Records provided:

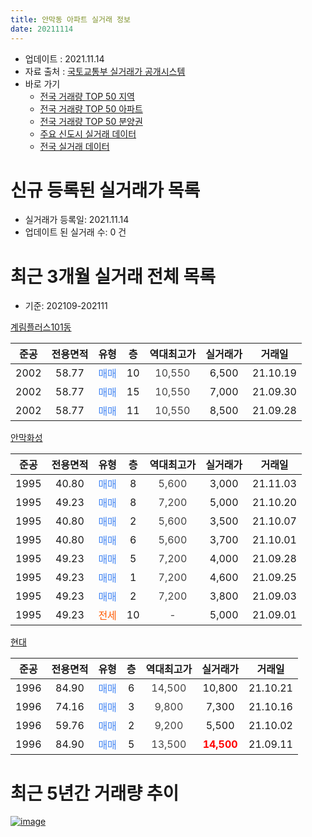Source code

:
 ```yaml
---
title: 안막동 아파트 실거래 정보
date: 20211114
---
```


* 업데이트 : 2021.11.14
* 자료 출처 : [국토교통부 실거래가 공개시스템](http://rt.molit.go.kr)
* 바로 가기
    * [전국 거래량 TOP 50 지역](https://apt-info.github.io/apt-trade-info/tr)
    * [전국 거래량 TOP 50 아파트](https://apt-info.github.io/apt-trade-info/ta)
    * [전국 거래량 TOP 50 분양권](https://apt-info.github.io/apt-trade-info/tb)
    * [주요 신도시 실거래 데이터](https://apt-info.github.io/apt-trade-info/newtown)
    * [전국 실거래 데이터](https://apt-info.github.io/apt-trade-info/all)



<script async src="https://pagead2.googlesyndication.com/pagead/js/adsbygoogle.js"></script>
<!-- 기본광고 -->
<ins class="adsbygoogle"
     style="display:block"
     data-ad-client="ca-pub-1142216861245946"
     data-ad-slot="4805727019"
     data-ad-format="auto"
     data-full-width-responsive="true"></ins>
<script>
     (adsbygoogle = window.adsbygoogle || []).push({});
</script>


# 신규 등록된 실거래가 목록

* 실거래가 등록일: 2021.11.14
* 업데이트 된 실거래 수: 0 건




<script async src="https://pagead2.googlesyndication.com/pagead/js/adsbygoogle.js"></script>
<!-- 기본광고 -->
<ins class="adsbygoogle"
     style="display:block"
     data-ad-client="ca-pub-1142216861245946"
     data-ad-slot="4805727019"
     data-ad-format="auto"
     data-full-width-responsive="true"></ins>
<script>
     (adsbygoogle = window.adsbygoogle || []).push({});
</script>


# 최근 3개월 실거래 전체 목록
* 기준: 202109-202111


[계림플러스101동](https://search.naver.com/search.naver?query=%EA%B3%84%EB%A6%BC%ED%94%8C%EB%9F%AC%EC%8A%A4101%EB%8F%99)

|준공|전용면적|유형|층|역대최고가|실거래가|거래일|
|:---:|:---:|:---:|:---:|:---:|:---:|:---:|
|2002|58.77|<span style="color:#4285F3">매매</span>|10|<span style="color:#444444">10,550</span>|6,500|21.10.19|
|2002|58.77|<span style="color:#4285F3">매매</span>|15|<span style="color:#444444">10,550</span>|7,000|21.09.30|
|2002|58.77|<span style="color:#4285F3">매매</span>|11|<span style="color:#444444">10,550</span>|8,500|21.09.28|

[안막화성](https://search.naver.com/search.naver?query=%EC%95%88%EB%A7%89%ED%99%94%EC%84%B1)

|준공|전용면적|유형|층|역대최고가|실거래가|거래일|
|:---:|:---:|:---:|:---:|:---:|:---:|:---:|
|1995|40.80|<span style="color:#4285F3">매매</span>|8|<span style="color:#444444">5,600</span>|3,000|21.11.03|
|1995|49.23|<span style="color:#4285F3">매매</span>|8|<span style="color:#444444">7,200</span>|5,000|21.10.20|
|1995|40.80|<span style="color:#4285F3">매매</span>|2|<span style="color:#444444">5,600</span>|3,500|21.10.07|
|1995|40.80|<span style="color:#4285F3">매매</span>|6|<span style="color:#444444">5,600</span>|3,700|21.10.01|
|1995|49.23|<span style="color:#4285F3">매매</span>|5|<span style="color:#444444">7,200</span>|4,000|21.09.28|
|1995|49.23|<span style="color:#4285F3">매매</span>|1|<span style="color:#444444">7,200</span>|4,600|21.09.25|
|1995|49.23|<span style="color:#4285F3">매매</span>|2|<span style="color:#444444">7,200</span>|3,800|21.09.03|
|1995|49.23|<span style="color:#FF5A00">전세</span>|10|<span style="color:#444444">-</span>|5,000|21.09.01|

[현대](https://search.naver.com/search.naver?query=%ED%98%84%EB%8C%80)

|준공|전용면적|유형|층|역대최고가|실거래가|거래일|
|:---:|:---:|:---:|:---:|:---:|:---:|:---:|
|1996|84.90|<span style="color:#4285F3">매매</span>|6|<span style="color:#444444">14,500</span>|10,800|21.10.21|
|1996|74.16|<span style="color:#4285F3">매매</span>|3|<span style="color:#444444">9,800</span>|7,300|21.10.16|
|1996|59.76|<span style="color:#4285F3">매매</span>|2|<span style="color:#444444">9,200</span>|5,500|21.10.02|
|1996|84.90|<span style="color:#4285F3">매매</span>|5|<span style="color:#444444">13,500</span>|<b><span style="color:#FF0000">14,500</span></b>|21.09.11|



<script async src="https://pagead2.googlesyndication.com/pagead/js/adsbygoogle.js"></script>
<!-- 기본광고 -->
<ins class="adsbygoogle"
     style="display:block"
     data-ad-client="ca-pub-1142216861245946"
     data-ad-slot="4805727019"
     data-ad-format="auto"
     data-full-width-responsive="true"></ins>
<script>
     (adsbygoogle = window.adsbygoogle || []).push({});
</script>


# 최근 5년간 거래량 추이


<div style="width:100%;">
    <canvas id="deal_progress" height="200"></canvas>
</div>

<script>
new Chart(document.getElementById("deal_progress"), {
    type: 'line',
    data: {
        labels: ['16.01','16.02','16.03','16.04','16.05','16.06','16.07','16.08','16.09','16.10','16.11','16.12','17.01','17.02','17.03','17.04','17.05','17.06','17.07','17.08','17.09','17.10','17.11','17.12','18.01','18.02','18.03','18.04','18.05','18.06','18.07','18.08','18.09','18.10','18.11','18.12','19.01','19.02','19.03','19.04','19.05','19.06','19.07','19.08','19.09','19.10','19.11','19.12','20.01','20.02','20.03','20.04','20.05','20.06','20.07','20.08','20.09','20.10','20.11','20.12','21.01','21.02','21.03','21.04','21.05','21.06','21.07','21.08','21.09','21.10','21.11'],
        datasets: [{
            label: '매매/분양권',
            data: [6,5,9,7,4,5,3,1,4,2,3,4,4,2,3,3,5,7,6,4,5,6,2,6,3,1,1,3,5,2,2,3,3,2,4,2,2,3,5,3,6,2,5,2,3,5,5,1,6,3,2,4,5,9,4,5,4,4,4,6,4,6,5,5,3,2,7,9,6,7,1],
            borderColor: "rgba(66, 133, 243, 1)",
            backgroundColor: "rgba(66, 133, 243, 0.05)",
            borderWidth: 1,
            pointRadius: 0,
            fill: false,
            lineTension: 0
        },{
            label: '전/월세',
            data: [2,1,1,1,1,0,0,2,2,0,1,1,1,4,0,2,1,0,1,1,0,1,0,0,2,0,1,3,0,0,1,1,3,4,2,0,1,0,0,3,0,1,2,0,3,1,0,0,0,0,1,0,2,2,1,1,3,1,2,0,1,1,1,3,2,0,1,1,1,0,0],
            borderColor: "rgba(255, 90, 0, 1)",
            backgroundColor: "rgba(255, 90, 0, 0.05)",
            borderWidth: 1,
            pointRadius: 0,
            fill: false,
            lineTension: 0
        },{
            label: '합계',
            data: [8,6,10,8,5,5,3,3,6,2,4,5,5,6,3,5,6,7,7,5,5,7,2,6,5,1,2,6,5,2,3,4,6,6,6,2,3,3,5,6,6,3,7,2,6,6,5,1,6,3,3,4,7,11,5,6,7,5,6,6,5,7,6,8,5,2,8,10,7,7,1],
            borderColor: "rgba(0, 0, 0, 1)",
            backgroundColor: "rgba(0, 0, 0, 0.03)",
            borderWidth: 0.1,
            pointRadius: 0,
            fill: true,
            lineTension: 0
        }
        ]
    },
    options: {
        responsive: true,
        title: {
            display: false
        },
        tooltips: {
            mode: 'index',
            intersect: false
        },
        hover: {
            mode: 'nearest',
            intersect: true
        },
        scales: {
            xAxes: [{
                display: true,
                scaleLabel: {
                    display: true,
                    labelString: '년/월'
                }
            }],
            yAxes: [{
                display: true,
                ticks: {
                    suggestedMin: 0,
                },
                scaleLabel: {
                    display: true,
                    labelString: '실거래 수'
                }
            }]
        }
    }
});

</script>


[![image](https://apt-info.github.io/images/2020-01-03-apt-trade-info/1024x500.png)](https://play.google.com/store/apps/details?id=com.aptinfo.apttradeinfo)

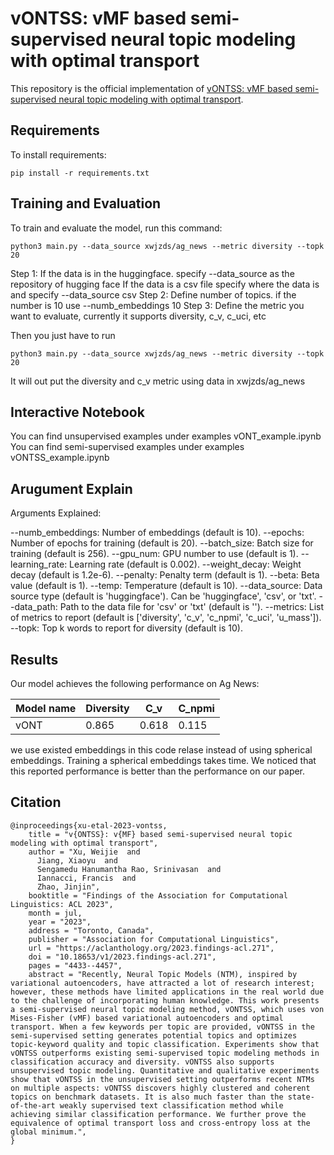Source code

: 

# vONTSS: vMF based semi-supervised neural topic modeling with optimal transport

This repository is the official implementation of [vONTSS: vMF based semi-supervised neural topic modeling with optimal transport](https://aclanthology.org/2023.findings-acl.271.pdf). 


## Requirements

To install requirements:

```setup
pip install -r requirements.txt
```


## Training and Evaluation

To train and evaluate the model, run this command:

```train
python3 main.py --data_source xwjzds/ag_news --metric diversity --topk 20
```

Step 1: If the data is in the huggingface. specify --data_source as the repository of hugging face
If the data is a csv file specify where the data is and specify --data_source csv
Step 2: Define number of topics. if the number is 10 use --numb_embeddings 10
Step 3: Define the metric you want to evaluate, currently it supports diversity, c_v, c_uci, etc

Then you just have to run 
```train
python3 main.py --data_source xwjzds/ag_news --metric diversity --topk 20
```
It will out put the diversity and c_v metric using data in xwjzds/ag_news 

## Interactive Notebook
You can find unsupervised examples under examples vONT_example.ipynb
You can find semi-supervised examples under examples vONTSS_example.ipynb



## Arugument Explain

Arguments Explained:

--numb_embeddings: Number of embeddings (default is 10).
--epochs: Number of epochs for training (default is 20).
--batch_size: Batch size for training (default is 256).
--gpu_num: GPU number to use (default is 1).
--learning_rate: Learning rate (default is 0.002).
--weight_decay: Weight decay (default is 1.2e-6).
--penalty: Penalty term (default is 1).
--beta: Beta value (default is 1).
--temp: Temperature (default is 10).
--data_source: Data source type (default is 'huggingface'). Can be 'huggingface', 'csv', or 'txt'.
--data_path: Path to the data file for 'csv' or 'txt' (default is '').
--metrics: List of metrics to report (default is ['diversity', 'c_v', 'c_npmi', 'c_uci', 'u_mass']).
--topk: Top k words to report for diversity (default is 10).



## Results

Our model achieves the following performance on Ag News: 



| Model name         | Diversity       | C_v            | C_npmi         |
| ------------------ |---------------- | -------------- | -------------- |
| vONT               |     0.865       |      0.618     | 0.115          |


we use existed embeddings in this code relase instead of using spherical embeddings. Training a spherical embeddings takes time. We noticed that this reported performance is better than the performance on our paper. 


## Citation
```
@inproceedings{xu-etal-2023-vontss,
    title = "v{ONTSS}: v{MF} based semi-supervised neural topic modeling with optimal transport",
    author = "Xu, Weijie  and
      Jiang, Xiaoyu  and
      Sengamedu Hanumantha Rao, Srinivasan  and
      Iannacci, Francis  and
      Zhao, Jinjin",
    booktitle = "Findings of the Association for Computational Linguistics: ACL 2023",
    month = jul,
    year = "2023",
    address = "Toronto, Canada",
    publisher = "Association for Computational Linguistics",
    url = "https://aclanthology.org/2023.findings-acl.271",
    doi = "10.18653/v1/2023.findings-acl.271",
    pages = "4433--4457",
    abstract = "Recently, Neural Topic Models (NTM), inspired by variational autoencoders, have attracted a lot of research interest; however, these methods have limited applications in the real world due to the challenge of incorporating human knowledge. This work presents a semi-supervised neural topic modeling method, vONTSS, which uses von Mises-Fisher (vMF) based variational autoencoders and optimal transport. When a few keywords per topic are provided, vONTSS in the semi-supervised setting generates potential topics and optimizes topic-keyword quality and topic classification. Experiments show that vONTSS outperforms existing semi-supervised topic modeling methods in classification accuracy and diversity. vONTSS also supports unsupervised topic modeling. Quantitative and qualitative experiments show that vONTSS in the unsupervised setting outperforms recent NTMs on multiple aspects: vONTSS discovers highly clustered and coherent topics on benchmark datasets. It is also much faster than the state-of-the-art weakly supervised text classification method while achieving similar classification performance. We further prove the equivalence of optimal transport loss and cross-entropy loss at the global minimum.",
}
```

Task:
Write out every line in the data that holds the string "false".

Final answer:
            fill: false,
            fill: false,
            display: false
            intersect: false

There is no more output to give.